Quote the listing in full, exactly as given, minus any pictures.

--------

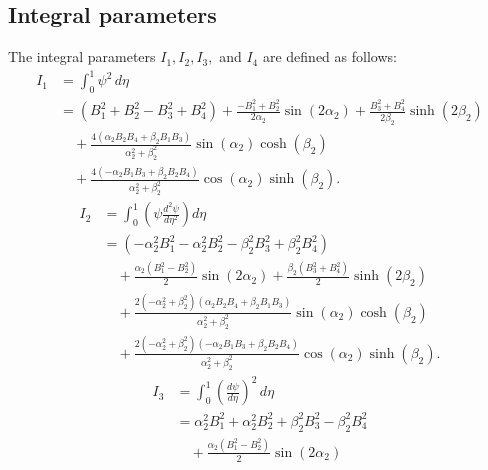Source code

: \documentclass[preprint,12pt]{elsarticle}
\begin{document}
\FloatBarrier
\begin{appendices}
\renewcommand{\theequation}{\thesection.\arabic{equation}}
\section{Integral parameters}\label{appendA}
The integral parameters \( I_1, I_2, I_3, \) and \( I_4 \) are defined as follows:
%
\begin{equation}\label{eq:inte_phi}
	\begin{aligned}
		I_1 &= \int_{0}^{1} \psi^2 \, d\eta \\
		&= (B_1^2 + B_2^2 - B_3^2 + B_4^2) 
		+ \frac{-B_1^2 + B_2^2}{2\alpha_2} \sin(2\alpha_2) 
		+ \frac{B_3^2 + B_4^2}{2\beta_2} \sinh(2\beta_2) \\
		&\quad + \frac{4(\alpha_2 B_2B_4 + \beta_2 B_1B_3)}{\alpha_2^2 + \beta_2^2} \sin(\alpha_2) \cosh(\beta_2) \\
		&\quad + \frac{4(-\alpha_2 B_1B_3 + \beta_2 B_2B_4)}{\alpha_2^2 + \beta_2^2} \cos(\alpha_2) \sinh(\beta_2).
	\end{aligned}
\end{equation}
%
\begin{equation}\label{eq:inte_dphi2}
\begin{split}
	I_2 &= \int_{0}^{1} \left( \psi \frac{d^2 \psi}{d \eta^2} \right) d \eta \\
	&= \left( -\alpha_2^2 B_1^2 - \alpha_2^2 B_2^2 - \beta_2^2 B_3^2 + \beta_2^2 B_4^2 \right) \\
	&\quad + \frac{\alpha_2 (B_1^2 - B_2^2)}{2} \sin(2 \alpha_2) 
	 + \frac{\beta_2 (B_3^2 + B_4^2)}{2} \sinh(2 \beta_2) \\
	&\quad + \frac{2(-\alpha_2^2 + \beta_2^2) (\alpha_2 B_2 B_4 + \beta_2 B_1 B_3)}{\alpha_2^2 + \beta_2^2} \sin(\alpha_2) \cosh(\beta_2) \\
	&\quad + \frac{2(-\alpha_2^2 + \beta_2^2) (-\alpha_2 B_1 B_3 + \beta_2 B_2 B_4)}{\alpha_2^2 + \beta_2^2} \cos(\alpha_2) \sinh(\beta_2).
\end{split}
\end{equation}
%
\begin{equation}\label{eq:inte_dphi3}
	\begin{aligned}
		I_3 &= \int_{0}^{1} \left(\frac{d\psi}{d\eta}\right)^2 \, d\eta \\
		&= \alpha_2^2 B_1^2 + \alpha_2^2 B_2^2 + \beta_2^2 B_3^2 - \beta_2^2 B_4^2 \\
		&\quad + \frac{\alpha_2 (B_1^2 - B_2^2)}{2} \sin(2\alpha_2) 

\end{aligned}
\end{equation}
\end{appendices}
\end{document}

--------

§ **Response to the task**:
Source code

: \documentclass[preprint,12pt]{elsarticle}
\begin{document}
\FloatBarrier
\begin{appendices}
\renewcommand{\theequation}{\thesection.\arabic{equation}}
\section{Integral parameters}\label{appendA}
The integral parameters \( I_1, I_2, I_3, \) and \( I_4 \) are defined as follows:
%
\begin{equation}\label{eq:inte_phi}
	\begin{aligned}
		I_1 &= \int_{0}^{1} \psi^2 \, d\eta \\
		&= (B_1^2 + B_2^2 - B_3^2 + B_4^2) 
		+ \frac{-B_1^2 + B_2^2}{2\alpha_2} \sin(2\alpha_2) 
		+ \frac{B_3^2 + B_4^2}{2\beta_2} \sinh(2\beta_2) \\
		&\quad + \frac{4(\alpha_2 B_2B_4 + \beta_2 B_1B_3)}{\alpha_2^2 + \beta_2^2} \sin(\alpha_2) \cosh(\beta_2) \\
		&\quad + \frac{4(-\alpha_2 B_1B_3 + \beta_2 B_2B_4)}{\alpha_2^2 + \beta_2^2} \cos(\alpha_2) \sinh(\beta_2).
	\end{aligned}
\end{equation}
%
\begin{equation}\label{eq:inte_dphi2}
\begin{split}
	I_2 &= \int_{0}^{1} \left( \psi \frac{d^2 \psi}{d \eta^2} \right) d \eta \\
	&= \left( -\alpha_2^2 B_1^2 - \alpha_2^2 B_2^2 - \beta_2^2 B_3^2 + \beta_2^2 B_4^2 \right) \\
	&\quad + \frac{\alpha_2 (B_1^2 - B_2^2)}{2} \sin(2 \alpha_2) 
	 + \frac{\beta_2 (B_3^2 + B_4^2)}{2} \sinh(2 \beta_2) \\
	&\quad + \frac{2(-\alpha_2^2 + \beta_2^2) (\alpha_2 B_2 B_4 + \beta_2 B_1 B_3)}{\alpha_2^2 + \beta_2^2} \sin(\alpha_2) \cosh(\beta_2) \\
	&\quad + \frac{2(-\alpha_2^2 + \beta_2^2) (-\alpha_2 B_1 B_3 + \beta_2 B_2 B_4)}{\alpha_2^2 + \beta_2^2} \cos(\alpha_2) \sinh(\beta_2).
\end{split}
\end{equation}
%
\begin{equation}\label{eq:inte_dphi3}
	\begin{aligned}
		I_3 &= \int_{0}^{1} \left(\frac{d\psi}{d\eta}\right)^2 \, d\eta \\
		&= \alpha_2^2 B_1^2 + \alpha_2^2 B_2^2 + \beta_2^2 B_3^2 - \beta_2^2 B_4^2 \\
		&\quad + \frac{\alpha_2 (B_1^2 - B_2^2)}{2} \sin(2\alpha_2) 

\end{aligned}
\end{equation}
\end{appendices}
\end{document}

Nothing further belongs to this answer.